[Activity]: Match on the string "that" in the entries below and return every matching line.

[Entries supplied]:
- - -

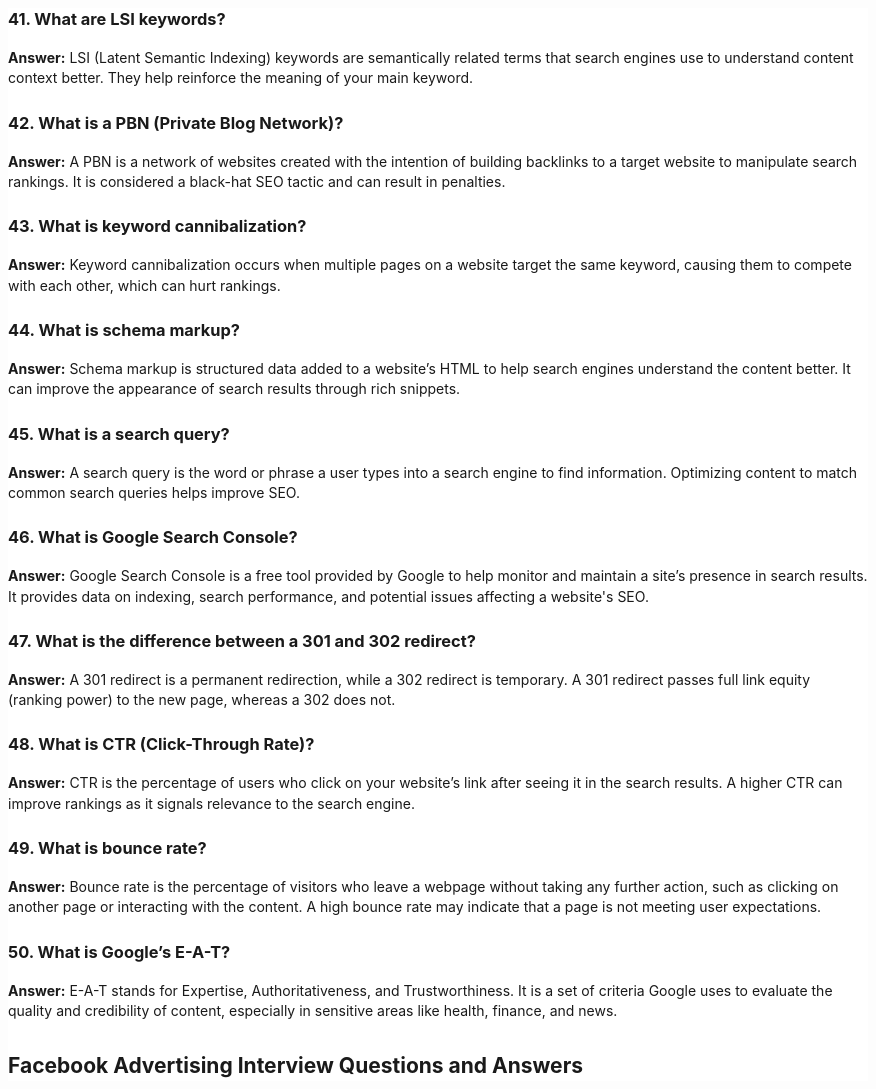 ### 41. **What are LSI keywords?**
**Answer:** LSI (Latent Semantic Indexing) keywords are semantically related terms that search engines use to understand content context better. They help reinforce the meaning of your main keyword.

### 42. **What is a PBN (Private Blog Network)?**
**Answer:** A PBN is a network of websites created with the intention of building backlinks to a target website to manipulate search rankings. It is considered a black-hat SEO tactic and can result in penalties.

### 43. **What is keyword cannibalization?**
**Answer:** Keyword cannibalization occurs when multiple pages on a website target the same keyword, causing them to compete with each other, which can hurt rankings.

### 44. **What is schema markup?**
**Answer:** Schema markup is structured data added to a website’s HTML to help search engines understand the content better. It can improve the appearance of search results through rich snippets.

### 45. **What is a search query?**
**Answer:** A search query is the word or phrase a user types into a search engine to find information. Optimizing content to match common search queries helps improve SEO.

### 46. **What is Google Search Console?**
**Answer:** Google Search Console is a free tool provided by Google to help monitor and maintain a site’s presence in search results. It provides data on indexing, search performance, and potential issues affecting a website's SEO.

### 47. **What is the difference between a 301 and 302 redirect?**
**Answer:** A 301 redirect is a permanent redirection, while a 302 redirect is temporary. A 301 redirect passes full link equity (ranking power) to the new page, whereas a 302 does not.

### 48. **What is CTR (Click-Through Rate)?**
**Answer:** CTR is the percentage of users who click on your website’s link after seeing it in the search results. A higher CTR can improve rankings as it signals relevance to the search engine.

### 49. **What is bounce rate?**
**Answer:** Bounce rate is the percentage of visitors who leave a webpage without taking any further action, such as clicking on another page or interacting with the content. A high bounce rate may indicate that a page is not meeting user expectations.

### 50. **What is Google’s E-A-T?**
**Answer:** E-A-T stands for Expertise, Authoritativeness, and Trustworthiness. It is a set of criteria Google uses to evaluate the quality and credibility of content, especially in sensitive areas like health, finance, and news.



## **Facebook Advertising Interview Questions and Answers**
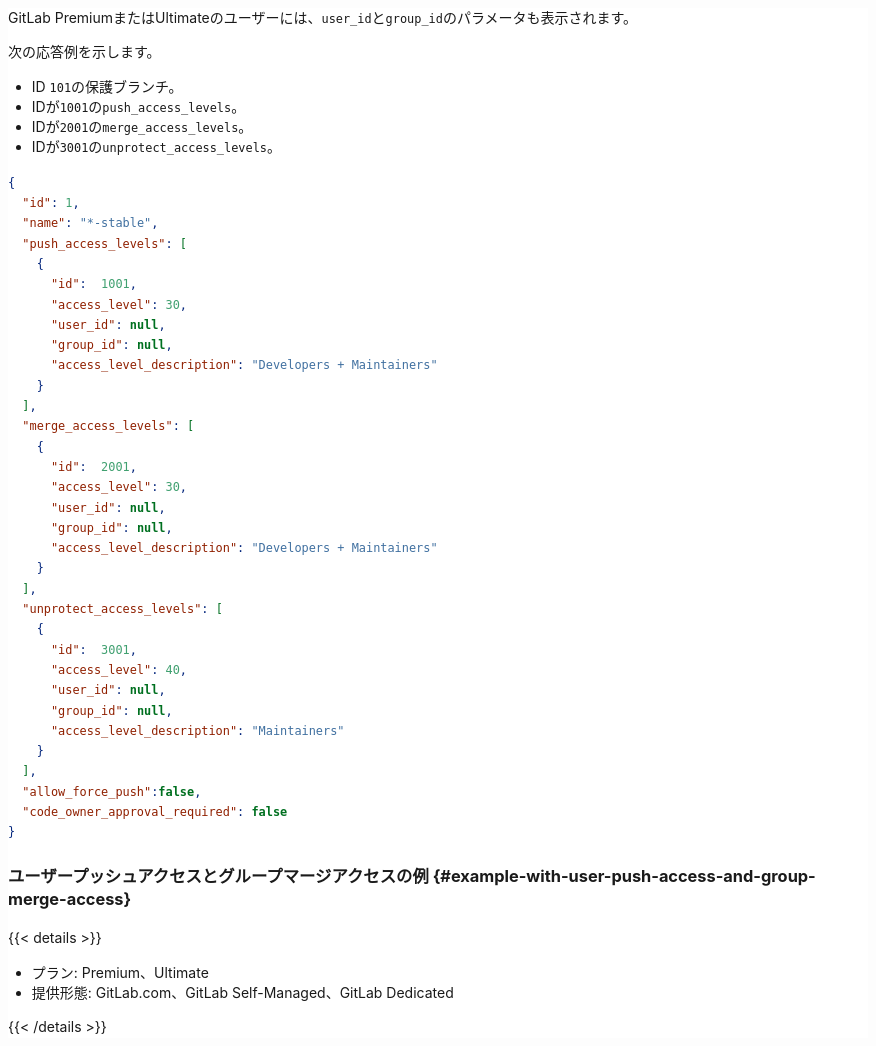 GitLab PremiumまたはUltimateのユーザーには、`user_id`と`group_id`のパラメータも表示されます。

次の応答例を示します。

- ID `101`の保護ブランチ。
- IDが`1001`の`push_access_levels`。
- IDが`2001`の`merge_access_levels`。
- IDが`3001`の`unprotect_access_levels`。

```json
{
  "id": 1,
  "name": "*-stable",
  "push_access_levels": [
    {
      "id":  1001,
      "access_level": 30,
      "user_id": null,
      "group_id": null,
      "access_level_description": "Developers + Maintainers"
    }
  ],
  "merge_access_levels": [
    {
      "id":  2001,
      "access_level": 30,
      "user_id": null,
      "group_id": null,
      "access_level_description": "Developers + Maintainers"
    }
  ],
  "unprotect_access_levels": [
    {
      "id":  3001,
      "access_level": 40,
      "user_id": null,
      "group_id": null,
      "access_level_description": "Maintainers"
    }
  ],
  "allow_force_push":false,
  "code_owner_approval_required": false
}
```

### ユーザープッシュアクセスとグループマージアクセスの例 {#example-with-user-push-access-and-group-merge-access}

{{< details >}}

- プラン: Premium、Ultimate
- 提供形態: GitLab.com、GitLab Self-Managed、GitLab Dedicated

{{< /details >}}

- - -

[Response]:
**Answer:** LSI (Latent Semantic Indexing) keywords are semantically related terms that search engines use to understand content context better. They help reinforce the meaning of your main keyword.
**Answer:** Bounce rate is the percentage of visitors who leave a webpage without taking any further action, such as clicking on another page or interacting with the content. A high bounce rate may indicate that a page is not meeting user expectations.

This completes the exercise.